Я повезу ту вышивку в столицу.
Мы, может быть, построим новый дом!
Там люди купят знатные, а что мы?
Кругом лишь топь да дикое зверье.
Достойно даже царские хоромы
Украсить это тонкое шитье!»
Услышит «Царь!» и сердце бьётся чаще.
Ланиты розовеют и уста…
И не такой уж век её пропащий.
А вдруг её исполнится мечта?
Она ещё расшила покрывало,
Во сне опять видение пришло.
И ткань простая краской заиграла,
И стало в мрачной горенке светло.
Вот город, и закат над лесом жарок,
По озеру лебедушка плывет.
Воистину то княжеский подарок…
Лишь разверни – и сказка оживёт!
Цветов и трав расшит ковер широко,
Лось величавый спустится к реке.
Девица чахнет в тереме высоком,
И темный дол зияет вдалеке.
Ее подруги - нитка и иголка
И мать ей заменили, и мечту.
Так наша Люба ткала втихомолку
Невиданную ране красоту.
Легко, искусно, ярко, без запинок
Легли картины на льняную гладь.
Отец повез их на столичный рынок,
С тем, чтобы подороже продавать.
Да, не было у них чинов и роду,
Но та поездка все ж была не зря.
Работы те увидел мимоходом
И все купил окольничий царя.
И кинул деду грош – мол, будь доволен!
За княжью милость больше не проси!
Старик вернулся к Любе тих и болен.
«Нам не видать богатства на Руси!»
И лоб его весь мокрый от испарин.
«Кому продал?» - не выдержала дочь.
«Забрал твои диковинки боярин,
И наказал, чтоб я убрался прочь.
С мечом, в кольчуге. Видно, храбрый воин!

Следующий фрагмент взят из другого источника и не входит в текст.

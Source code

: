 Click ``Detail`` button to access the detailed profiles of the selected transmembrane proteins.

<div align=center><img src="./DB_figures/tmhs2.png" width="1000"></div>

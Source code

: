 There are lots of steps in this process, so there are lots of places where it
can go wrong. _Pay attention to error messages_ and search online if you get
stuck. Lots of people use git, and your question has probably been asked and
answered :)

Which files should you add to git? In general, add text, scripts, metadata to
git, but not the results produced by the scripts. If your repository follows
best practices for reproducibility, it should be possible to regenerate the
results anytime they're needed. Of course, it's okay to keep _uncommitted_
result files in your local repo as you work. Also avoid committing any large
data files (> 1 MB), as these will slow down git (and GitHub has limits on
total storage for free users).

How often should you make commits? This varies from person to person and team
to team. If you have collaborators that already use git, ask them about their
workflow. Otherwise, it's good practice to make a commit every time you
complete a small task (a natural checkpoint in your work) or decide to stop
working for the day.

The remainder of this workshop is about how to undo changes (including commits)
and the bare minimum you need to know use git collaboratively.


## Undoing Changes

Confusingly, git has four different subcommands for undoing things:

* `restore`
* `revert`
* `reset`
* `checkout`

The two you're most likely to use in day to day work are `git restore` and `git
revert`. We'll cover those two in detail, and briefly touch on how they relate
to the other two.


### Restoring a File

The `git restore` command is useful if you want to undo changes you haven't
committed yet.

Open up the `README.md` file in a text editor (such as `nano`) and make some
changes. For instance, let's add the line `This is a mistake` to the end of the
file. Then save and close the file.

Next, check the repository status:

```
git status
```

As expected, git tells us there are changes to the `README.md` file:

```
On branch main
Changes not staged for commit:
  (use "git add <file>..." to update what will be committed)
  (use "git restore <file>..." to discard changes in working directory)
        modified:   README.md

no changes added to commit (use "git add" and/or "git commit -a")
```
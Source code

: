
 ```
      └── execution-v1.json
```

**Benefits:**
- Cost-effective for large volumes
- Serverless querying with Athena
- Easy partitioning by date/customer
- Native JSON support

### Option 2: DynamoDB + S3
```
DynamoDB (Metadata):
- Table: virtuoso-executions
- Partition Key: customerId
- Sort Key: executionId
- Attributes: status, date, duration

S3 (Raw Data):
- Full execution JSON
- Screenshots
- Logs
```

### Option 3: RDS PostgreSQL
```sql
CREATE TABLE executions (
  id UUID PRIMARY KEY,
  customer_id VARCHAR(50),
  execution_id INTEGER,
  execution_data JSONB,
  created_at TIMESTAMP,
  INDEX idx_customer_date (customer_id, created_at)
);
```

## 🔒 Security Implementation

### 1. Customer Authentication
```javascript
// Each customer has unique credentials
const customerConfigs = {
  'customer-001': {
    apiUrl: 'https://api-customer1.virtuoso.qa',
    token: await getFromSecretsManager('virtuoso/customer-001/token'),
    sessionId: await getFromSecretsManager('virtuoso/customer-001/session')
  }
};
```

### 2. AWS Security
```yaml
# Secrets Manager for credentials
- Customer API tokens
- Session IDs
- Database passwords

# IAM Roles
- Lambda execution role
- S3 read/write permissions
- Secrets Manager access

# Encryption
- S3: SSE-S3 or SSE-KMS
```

Мне кинул, как собаке, мелочьё…
Полотна эти полдеревни стоят!!»
«Ну, полно, тятя! Я сотку ещё!»
И Люба вновь грустна и молчалива,
Под утро на полати улеглась.
К ней кот пушистый жмется сиротливо,
А в мыслях только Он, великий князь.
II
Вкушал вино в печальных думах княже.
Так утомили шумные пиры!
И вдруг – шаги и расступилась стража,
Окольничий нес с ярмарки дары.
И развернул узорчатые ткани
В покоях господина своего.
Портрет царя, корабль в океане…
«Вот, посмотрите, князь мой, каково?»
И видит царь пейзажи – здесь охота,
Там – пышный сад, тут – княжеский дворец.
«Какая это дивная работа!
Скажи, Иван, кто мастер, наконец!»
Князь от волненья потерял дар речи.
«Позволь-ка, Ваня, я еще взгляну!»
Поднес к столу, где разгорались свечи,
И стал водить рукой по полотну.
Смотрел на свой портрет и все не верил,
Что можно то руками сотворить.
«Найди, Иван, мне мастера!
Уверен, за это чудо нужно наградить!»
«Старик с клюкой на ярманке был, княже.
Он точно вор, мне на слово поверь!
Не видел я работ живей и краше.
И только вы владетель их теперь!»
«Так. Собери ткачей в моем уделе,
На царский суд всех выстави в Кремле!».
И заиграли звонкие свирели:
Царь ищет мастеров в своей земле!
И потянулись гости вереницей:
Ткачи везли тюки издалека.
Портные, мастера и мастерицы…
Ах, где же та волшебная рука!
Князь с нетерпеньем изучал работы
И вглядывался живо в полотно,
Да только быстро растерял охоту…
Ведь было в них убожество одно.
Тут – вкривь и вкось, там распустились нитки,
Здесь ткань в узлах, а тут – что решето,
Там все черно, тут красного в избытке…
И злился князь: «Не то… Не то! Не то!!!»
Среди тех швей нет мастеров, хоть тресни.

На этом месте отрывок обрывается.